*** Information provided Section Begins ***
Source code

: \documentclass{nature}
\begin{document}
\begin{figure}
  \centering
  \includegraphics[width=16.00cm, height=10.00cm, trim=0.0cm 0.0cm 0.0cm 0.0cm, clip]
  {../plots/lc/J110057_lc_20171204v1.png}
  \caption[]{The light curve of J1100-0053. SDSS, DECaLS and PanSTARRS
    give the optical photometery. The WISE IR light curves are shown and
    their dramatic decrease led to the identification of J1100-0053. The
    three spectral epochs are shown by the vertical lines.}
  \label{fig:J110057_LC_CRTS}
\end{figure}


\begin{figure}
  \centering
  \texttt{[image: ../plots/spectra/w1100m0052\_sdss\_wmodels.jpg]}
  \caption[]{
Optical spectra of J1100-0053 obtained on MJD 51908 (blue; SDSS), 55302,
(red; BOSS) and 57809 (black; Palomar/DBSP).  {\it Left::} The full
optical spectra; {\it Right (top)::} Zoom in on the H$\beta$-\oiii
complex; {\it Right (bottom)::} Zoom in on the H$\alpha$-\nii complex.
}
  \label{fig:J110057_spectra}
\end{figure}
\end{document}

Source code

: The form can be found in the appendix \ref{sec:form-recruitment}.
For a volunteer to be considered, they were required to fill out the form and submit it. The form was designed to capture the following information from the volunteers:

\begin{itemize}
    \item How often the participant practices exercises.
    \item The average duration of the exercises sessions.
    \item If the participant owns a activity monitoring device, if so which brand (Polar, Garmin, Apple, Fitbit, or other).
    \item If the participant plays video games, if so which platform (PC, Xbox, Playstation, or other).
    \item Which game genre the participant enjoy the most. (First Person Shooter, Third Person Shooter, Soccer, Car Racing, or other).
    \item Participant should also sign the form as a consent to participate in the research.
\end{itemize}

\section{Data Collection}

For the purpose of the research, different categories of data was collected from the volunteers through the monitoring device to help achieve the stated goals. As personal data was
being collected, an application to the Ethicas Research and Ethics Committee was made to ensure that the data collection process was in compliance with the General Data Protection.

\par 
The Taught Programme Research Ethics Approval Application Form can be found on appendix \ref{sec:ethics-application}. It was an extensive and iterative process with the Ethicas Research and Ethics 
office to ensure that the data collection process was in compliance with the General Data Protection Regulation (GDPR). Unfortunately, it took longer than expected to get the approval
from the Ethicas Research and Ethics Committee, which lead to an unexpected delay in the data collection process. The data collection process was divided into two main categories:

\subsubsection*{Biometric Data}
*** Information provided Section Ends ***
*** Information provided Section Begins ***
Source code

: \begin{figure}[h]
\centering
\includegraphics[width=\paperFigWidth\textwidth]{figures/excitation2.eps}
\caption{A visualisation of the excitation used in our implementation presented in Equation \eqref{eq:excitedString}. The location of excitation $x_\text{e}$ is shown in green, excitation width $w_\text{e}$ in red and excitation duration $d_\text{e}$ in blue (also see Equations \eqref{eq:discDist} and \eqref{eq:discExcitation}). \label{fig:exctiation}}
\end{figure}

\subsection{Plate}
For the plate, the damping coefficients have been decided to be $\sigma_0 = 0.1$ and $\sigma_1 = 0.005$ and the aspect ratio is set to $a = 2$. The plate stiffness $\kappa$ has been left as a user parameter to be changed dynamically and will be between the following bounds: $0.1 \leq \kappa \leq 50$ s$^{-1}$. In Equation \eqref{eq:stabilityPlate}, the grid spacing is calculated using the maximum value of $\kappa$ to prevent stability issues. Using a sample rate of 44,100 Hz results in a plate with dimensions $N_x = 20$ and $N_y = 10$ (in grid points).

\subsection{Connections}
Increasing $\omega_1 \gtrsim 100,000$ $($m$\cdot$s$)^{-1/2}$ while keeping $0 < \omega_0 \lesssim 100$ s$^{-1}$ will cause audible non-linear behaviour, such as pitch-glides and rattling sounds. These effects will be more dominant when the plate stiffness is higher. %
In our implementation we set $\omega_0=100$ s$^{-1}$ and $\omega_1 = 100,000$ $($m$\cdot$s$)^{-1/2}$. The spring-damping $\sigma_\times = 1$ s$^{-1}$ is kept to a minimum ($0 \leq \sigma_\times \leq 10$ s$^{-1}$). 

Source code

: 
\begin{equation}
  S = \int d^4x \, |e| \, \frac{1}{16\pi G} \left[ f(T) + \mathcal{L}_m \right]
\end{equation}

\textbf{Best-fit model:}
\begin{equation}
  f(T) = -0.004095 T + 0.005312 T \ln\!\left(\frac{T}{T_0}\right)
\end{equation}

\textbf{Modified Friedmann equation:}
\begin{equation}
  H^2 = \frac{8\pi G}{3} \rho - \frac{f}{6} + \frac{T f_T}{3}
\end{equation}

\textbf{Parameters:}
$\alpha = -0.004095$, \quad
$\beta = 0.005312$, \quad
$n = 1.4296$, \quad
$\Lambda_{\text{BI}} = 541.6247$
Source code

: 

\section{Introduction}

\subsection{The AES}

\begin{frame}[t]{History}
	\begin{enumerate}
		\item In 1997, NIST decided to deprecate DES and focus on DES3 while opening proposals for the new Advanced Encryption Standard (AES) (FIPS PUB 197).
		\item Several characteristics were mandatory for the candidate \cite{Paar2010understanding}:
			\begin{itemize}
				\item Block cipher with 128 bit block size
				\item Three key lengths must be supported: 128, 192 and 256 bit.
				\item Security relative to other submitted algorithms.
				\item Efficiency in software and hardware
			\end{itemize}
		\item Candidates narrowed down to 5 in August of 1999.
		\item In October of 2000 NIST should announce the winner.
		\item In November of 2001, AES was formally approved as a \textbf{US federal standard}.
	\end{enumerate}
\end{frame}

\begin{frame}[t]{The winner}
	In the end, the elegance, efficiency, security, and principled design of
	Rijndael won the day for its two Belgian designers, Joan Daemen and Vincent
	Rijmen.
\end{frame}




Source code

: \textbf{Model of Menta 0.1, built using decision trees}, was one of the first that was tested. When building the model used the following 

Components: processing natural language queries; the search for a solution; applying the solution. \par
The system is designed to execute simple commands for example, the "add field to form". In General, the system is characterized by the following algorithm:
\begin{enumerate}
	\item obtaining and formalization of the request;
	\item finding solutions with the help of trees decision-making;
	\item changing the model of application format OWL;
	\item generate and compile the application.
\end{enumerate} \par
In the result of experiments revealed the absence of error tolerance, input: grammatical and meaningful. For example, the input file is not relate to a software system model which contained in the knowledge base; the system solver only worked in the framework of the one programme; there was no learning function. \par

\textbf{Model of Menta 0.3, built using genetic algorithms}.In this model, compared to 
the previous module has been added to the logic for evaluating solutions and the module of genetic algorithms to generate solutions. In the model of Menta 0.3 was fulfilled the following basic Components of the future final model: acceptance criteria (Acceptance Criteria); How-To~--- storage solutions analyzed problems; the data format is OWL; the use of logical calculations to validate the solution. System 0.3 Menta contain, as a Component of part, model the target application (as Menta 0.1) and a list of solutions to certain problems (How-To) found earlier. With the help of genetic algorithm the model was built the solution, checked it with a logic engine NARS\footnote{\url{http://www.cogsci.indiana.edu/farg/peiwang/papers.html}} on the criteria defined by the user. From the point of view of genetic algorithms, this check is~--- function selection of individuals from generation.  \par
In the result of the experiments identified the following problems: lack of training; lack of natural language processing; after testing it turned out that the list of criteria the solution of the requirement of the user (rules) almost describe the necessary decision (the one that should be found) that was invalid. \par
*** Information provided Section Ends ***
*** Information provided Section Begins ***
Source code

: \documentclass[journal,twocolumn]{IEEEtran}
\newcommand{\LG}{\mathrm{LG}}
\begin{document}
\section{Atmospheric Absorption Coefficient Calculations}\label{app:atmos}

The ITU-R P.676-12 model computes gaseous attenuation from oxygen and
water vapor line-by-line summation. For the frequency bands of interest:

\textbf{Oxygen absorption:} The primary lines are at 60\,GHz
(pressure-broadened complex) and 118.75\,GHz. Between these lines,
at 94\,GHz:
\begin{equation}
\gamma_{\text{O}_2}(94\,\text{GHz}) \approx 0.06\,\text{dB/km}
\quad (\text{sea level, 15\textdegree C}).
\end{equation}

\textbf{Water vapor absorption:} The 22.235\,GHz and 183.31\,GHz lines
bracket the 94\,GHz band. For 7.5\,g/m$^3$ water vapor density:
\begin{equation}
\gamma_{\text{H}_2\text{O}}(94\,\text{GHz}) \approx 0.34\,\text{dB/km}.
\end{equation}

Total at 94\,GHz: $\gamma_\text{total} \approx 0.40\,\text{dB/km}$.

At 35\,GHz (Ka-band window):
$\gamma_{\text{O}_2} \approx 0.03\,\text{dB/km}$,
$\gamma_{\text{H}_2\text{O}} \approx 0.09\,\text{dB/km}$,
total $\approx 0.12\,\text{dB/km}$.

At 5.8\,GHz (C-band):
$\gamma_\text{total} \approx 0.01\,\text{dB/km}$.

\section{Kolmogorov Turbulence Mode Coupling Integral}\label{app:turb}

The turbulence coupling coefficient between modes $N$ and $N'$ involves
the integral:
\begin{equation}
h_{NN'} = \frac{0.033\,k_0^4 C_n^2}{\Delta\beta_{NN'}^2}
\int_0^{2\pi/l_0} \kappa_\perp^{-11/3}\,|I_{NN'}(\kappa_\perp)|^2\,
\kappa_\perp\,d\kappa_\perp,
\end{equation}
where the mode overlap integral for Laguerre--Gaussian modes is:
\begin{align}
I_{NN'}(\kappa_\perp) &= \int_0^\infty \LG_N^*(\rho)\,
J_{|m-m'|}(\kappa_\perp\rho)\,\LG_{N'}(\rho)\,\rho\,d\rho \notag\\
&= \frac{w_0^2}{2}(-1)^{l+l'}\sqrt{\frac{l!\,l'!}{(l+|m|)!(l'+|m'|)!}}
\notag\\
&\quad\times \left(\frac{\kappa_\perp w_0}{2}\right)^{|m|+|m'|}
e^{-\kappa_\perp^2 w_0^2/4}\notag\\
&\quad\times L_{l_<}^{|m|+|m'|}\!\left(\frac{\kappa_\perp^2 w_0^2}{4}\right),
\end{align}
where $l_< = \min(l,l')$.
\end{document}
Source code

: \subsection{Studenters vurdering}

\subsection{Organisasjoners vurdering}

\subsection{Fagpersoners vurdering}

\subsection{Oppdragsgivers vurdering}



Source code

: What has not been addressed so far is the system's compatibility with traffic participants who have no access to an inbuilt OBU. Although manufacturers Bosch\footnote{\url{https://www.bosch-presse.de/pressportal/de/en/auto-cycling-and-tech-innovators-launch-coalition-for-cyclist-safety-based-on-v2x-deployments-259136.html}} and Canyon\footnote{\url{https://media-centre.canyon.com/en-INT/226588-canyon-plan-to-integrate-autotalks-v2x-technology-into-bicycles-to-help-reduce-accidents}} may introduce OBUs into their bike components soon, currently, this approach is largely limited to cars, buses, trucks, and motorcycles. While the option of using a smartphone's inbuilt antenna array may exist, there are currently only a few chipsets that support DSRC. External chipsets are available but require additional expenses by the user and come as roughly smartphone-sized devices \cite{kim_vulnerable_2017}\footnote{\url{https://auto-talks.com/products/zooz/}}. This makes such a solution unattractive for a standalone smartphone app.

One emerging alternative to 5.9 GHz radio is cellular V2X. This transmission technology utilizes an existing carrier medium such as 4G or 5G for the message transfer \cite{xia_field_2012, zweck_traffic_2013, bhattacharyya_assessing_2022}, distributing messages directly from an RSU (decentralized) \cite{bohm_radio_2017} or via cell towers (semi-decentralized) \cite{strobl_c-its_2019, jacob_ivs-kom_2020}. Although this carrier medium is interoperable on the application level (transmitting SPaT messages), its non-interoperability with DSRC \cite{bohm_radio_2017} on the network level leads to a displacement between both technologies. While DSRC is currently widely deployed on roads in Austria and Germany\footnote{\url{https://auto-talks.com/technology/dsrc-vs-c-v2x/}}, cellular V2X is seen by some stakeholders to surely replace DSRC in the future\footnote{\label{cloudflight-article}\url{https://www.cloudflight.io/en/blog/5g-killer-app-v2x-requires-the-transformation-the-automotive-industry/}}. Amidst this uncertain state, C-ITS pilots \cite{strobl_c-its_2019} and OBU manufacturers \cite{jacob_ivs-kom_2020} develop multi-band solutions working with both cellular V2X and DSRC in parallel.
*** Information provided Section Ends ***
- **Aim of the task**
Find every line in the entries that includes the word "cdot", then state how many there are and nothing else.

- **Result of the exercise**
2